[Aim of the task]
Find the line in the entries below that contains "## Creating a Pull Request". Repeat it exactly, and every line after it through the line that contains "### What is this PR for?".

[Records contained in a dataset]
--- START ---

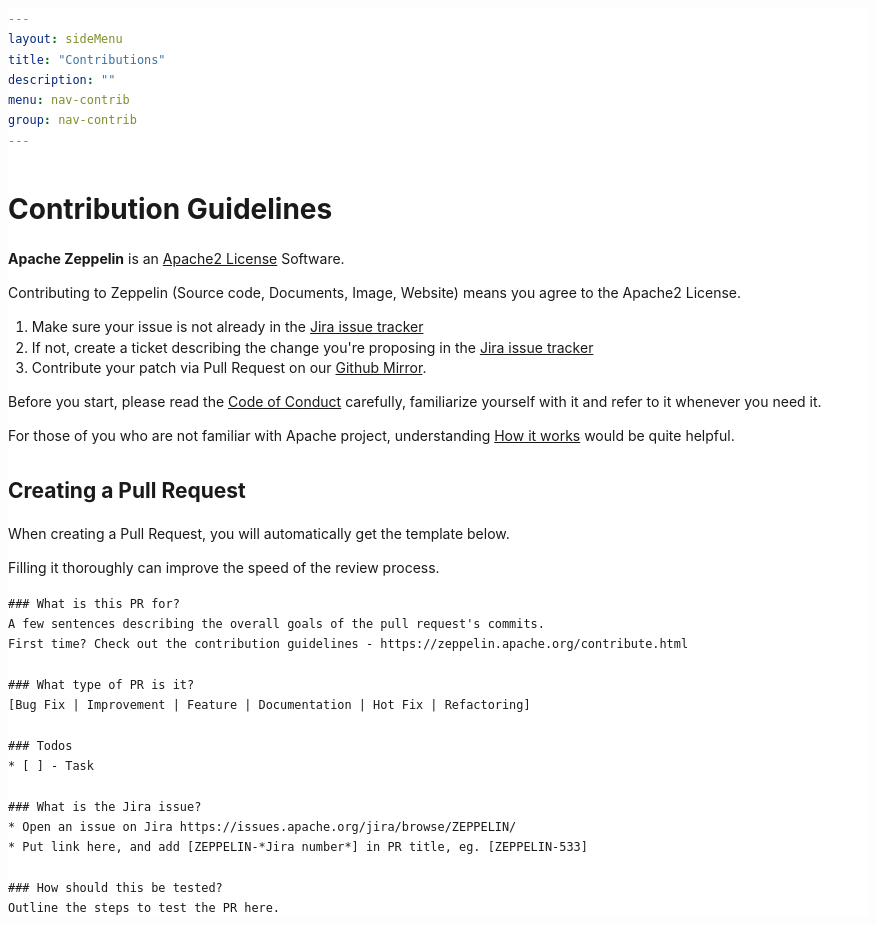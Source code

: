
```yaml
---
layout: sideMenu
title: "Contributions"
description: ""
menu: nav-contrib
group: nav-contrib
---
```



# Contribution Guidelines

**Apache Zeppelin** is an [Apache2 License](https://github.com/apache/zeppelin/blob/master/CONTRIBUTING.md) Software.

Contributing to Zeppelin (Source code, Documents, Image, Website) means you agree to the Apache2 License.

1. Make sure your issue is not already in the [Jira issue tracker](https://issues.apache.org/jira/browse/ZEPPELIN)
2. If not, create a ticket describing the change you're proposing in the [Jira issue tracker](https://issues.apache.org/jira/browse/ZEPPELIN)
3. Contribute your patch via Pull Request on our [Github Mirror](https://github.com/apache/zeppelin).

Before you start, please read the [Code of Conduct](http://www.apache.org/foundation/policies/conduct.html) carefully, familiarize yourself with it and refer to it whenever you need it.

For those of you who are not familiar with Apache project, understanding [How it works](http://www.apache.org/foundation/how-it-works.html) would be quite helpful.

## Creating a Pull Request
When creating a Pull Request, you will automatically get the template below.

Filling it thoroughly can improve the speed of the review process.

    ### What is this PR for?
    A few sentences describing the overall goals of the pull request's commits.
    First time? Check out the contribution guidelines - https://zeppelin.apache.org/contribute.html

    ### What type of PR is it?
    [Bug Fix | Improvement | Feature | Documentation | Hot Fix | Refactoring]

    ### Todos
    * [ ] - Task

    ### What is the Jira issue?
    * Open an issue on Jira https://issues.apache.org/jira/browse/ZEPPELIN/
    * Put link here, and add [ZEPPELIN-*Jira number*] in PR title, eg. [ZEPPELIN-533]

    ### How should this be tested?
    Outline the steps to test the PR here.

--- END ---
--- START ---

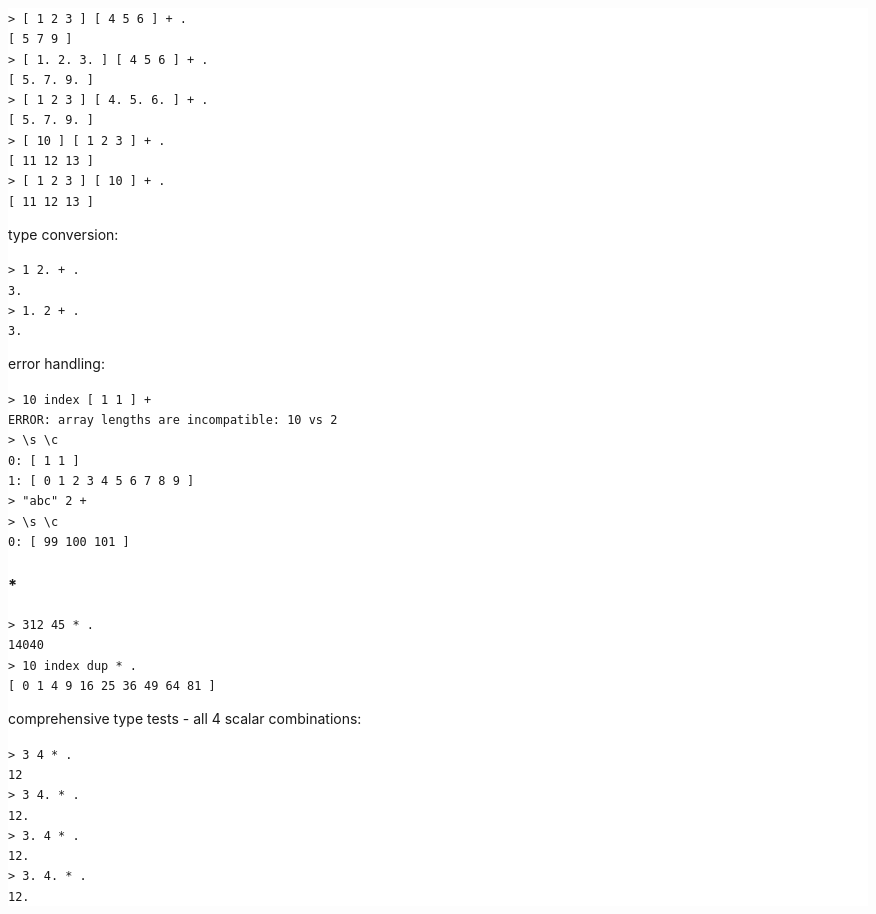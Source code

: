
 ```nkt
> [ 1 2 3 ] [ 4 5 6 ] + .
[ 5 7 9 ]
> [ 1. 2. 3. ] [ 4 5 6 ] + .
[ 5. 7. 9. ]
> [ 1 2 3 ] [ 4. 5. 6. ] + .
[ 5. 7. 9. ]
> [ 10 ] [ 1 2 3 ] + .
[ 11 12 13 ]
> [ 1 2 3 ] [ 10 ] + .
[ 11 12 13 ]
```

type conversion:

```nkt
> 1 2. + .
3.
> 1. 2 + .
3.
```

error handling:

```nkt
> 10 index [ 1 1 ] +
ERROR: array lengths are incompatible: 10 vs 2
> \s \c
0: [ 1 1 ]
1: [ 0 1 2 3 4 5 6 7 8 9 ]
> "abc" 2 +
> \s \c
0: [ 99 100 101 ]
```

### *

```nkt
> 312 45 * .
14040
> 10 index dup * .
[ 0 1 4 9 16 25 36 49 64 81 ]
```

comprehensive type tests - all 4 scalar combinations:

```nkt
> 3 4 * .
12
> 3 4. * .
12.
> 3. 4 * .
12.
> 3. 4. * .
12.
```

--- END ---
--- START ---

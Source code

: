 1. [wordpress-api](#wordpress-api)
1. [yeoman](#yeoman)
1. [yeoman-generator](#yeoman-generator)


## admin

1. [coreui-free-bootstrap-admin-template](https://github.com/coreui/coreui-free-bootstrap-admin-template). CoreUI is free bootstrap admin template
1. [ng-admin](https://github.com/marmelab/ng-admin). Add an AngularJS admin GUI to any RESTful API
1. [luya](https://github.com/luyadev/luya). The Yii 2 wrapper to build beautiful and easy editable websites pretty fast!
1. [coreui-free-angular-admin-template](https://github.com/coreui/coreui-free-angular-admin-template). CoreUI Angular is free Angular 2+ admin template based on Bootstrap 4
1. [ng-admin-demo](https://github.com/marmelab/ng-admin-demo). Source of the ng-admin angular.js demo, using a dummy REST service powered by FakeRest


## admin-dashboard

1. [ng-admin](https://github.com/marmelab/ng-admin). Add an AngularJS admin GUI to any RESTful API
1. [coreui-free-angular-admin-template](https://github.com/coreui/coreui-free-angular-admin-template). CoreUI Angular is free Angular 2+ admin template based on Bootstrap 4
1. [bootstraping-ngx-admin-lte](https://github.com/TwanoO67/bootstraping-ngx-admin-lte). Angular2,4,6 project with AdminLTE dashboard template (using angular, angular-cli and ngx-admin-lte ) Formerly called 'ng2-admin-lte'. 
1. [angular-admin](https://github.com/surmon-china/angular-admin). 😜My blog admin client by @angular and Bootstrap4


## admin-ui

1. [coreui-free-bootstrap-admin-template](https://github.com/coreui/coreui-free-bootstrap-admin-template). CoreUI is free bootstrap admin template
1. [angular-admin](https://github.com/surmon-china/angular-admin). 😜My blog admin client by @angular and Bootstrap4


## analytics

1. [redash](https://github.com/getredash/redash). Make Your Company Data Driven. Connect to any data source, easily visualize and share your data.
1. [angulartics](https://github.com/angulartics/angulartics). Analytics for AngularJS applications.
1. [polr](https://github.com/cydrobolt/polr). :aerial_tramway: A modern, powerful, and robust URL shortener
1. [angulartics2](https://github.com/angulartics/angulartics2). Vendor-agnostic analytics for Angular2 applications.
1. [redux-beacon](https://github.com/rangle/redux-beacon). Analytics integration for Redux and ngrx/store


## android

--- END ---

[Response]
## Creating a Pull Request
When creating a Pull Request, you will automatically get the template below.

Filling it thoroughly can improve the speed of the review process.

    ### What is this PR for?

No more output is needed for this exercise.